My name is Vasco Pimenta. I'm a portuguese aerospace engineer, working in Delft, the Netherlands. (not anymore, living and working in Lisbon since December 2006)
I've started playing Go around June 2004. I've learned a lot through Sensei's library, and it's also an excellent location to find external resources related to Go.
December 2004: I'm playing more often at KGS (Pimenta), and I'm currently 23k, although still with the annoying ? that everybody seems not to want to play against.
March 2005: I'm sort of stuck around 20k, and it's frustrating how hard it's getting to progress. I guess I must play more often and increase my readings.
September 2005: I've reached as high as 16k, but am now back to 18k. Sometimes my stength (in KGS) is abuptly changed in just a few weeks time. In the meantime, at the local club, people rate me considerably higher (12~14k), making it difficult to answer the simple "how strong are you" question at the start of a game with somebody I never played before.
June 2008: I've been back to Portugal since December 2006. I'm currently 6k KGS, and part of the board of the Portuguese Go Association.
I already own (and enjoy reading!) a number of Go books. Next you'll find my (necessarily pretty uninformed) comments about them. You're probably better off just going to David Carlton's Go Bibliography and reading much more meaningful opinion about many more books there. Or simply click the book's names below to go directly to their respective page on that site.
Please also bear in mind that these are all the books I have read, so there may be other, better books on the same subject that I don't know about, and therefore don't recommend here.
Go: A complete introduction to the Game, by Cho Chikun
I chose this introductory book over Charles Mathews' Teach Yourself Go for no particular reason, really, after pinning these two (plus Iwamoto's Go for Begginers, that was unavailable at Schaak and Go Winkel Het Paard) with the help of David Carlton's website. I was later happy to find that it is suggested as the companion begginers' book in Bozulich's excellent The Second book of Go. I only read this book once (perhaps I should have re-read it already...), and it's well-written and easy to follow. Would recommend it as a first book on Go, although really without any terms of comparison.

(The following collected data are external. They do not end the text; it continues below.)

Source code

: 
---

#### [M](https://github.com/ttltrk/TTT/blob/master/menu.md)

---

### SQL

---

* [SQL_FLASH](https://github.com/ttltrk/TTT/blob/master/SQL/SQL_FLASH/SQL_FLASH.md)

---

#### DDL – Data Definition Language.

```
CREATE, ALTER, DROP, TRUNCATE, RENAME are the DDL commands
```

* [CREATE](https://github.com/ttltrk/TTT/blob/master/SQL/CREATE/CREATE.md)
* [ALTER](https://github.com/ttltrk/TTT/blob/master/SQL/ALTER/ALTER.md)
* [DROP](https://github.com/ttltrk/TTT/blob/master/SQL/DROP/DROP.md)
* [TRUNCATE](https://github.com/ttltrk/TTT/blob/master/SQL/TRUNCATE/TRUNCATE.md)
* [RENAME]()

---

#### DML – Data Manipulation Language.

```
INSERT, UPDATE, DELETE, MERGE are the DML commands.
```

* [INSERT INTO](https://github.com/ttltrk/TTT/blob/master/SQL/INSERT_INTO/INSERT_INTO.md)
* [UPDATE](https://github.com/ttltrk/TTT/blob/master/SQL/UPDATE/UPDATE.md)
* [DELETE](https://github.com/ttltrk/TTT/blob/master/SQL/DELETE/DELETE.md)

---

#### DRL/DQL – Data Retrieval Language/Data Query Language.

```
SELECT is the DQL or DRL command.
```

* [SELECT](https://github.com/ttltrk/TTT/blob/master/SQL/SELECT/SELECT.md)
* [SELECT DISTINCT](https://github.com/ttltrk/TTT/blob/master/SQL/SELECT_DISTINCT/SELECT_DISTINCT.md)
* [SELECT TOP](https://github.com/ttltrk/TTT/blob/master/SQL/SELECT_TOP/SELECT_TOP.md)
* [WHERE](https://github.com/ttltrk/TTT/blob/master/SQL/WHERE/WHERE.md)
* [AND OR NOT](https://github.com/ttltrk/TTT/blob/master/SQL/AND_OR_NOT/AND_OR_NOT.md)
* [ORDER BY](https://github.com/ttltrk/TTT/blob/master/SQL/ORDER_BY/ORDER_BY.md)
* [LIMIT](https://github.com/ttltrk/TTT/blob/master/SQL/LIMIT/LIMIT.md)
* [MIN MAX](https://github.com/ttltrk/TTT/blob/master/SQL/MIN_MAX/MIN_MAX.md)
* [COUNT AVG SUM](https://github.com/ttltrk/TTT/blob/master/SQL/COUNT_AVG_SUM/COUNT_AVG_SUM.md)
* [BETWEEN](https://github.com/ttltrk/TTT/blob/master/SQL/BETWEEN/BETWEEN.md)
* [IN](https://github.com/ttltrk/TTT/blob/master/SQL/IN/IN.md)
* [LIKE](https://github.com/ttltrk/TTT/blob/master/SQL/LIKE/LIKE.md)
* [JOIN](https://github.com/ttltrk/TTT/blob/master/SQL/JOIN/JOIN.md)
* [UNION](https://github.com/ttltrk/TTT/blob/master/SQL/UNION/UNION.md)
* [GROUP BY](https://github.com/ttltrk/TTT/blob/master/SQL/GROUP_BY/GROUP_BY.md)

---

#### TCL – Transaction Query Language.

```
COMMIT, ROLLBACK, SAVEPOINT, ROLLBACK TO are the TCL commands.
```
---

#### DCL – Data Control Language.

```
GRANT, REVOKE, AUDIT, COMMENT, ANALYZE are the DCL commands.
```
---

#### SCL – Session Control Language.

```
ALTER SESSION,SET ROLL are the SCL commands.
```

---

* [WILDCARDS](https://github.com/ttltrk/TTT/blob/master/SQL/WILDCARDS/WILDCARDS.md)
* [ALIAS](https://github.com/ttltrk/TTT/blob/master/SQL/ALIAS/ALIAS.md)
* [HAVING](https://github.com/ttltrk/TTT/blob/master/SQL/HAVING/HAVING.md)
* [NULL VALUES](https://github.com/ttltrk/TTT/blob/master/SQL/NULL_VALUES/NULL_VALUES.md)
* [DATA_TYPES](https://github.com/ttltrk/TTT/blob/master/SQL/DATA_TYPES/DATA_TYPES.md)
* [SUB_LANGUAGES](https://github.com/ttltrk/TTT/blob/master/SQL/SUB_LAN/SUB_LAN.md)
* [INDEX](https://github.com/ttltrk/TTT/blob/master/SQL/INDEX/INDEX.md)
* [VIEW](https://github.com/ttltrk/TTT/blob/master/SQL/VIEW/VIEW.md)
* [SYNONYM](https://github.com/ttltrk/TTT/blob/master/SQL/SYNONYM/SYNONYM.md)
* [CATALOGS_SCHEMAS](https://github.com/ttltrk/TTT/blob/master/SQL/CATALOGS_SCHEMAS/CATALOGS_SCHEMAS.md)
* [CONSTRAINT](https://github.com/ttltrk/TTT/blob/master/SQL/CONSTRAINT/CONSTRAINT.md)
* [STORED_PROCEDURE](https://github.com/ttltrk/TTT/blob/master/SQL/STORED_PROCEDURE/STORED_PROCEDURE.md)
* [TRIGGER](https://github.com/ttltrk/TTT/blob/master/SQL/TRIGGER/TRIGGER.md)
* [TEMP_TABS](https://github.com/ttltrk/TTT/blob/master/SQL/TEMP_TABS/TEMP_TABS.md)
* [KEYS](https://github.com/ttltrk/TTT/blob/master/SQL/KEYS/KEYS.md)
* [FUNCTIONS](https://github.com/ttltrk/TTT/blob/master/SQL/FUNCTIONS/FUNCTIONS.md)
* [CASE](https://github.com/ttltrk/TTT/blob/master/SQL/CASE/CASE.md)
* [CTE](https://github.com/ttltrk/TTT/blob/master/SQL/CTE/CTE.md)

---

The Second Book of Go, by Richard Bozulich
This book was instrumental in my learning of the structure of a go game: fuseki, joseki, middle-game, endgame, etc. It is a very good, albeit short introduction to these and other aspects of the game. I dearly advise it to anybody that has just finished reading an introductory book, but has little or no understanding of either strategic or tactical concepts fundamental to the game. Highly recommended.
Lessons in the Fundamentals of Go, by Kageyama Toshiro
Excellent book, read it three times already. It's written in an entertaining and funny way. It's difficult to pin down a range of players' strengths that should read it, because it really conveys broad principles that should be followed by players, strong and weak. You probably should read it immediately after the two preceeding books, and keep re-reading it as you become stronger, as you'll always learn new things you didn't get the first time around. This is generally true for all go books I read, though...
The author browses several subjects, from the opening to the endgame. Given the lenght of the book, these are not exhaustive chapters, but rather pointers and examples of important things. It's a bit as if the author is trying to teach you not Go, but "philosophy" of Go. Cannot recommend it more.
Opening Theory Made Easy, by Otake Hideo
Attack and Defense, by Ishida Akira and James Davies
Tesuji, by James Davies
Life and Death, by James Davies
Appreciating Famous Games, by Ohira Shuzo
Rich: Hi Vasco! Where in the Netherlands are you? Do you play at a local club, or only online?
Rich: Hey Vasco, thanks for your message. Hope you get this one... I play at Leiden, but there's a club in Delft. Ledien's big and meets Thursdays, Delft's smaller but very friendly and meets on Wednesdays. There are contact details here: http://www.gobond.nl/adr.htm Hope to see you soon!
TDerz: Rich & Pimenta, could you please come into contact with me? Rijswijk & The Hague are between Delft and Leiden.
Email me at firstname.lastname@example.org (removethat) and 2005=xs4all or here on Senseis.
Hej Vasco, I read the problem with the keyboard. I have the same problem. I never can see the lower part of the board. Did you solved the problem ? Please let me know. I love to play GoSuite.
Thanks TeeGee? (email@example.com)
RobAnybody: Hey, I sent you mail with my SLoT patch, but still no answer. Are you still there?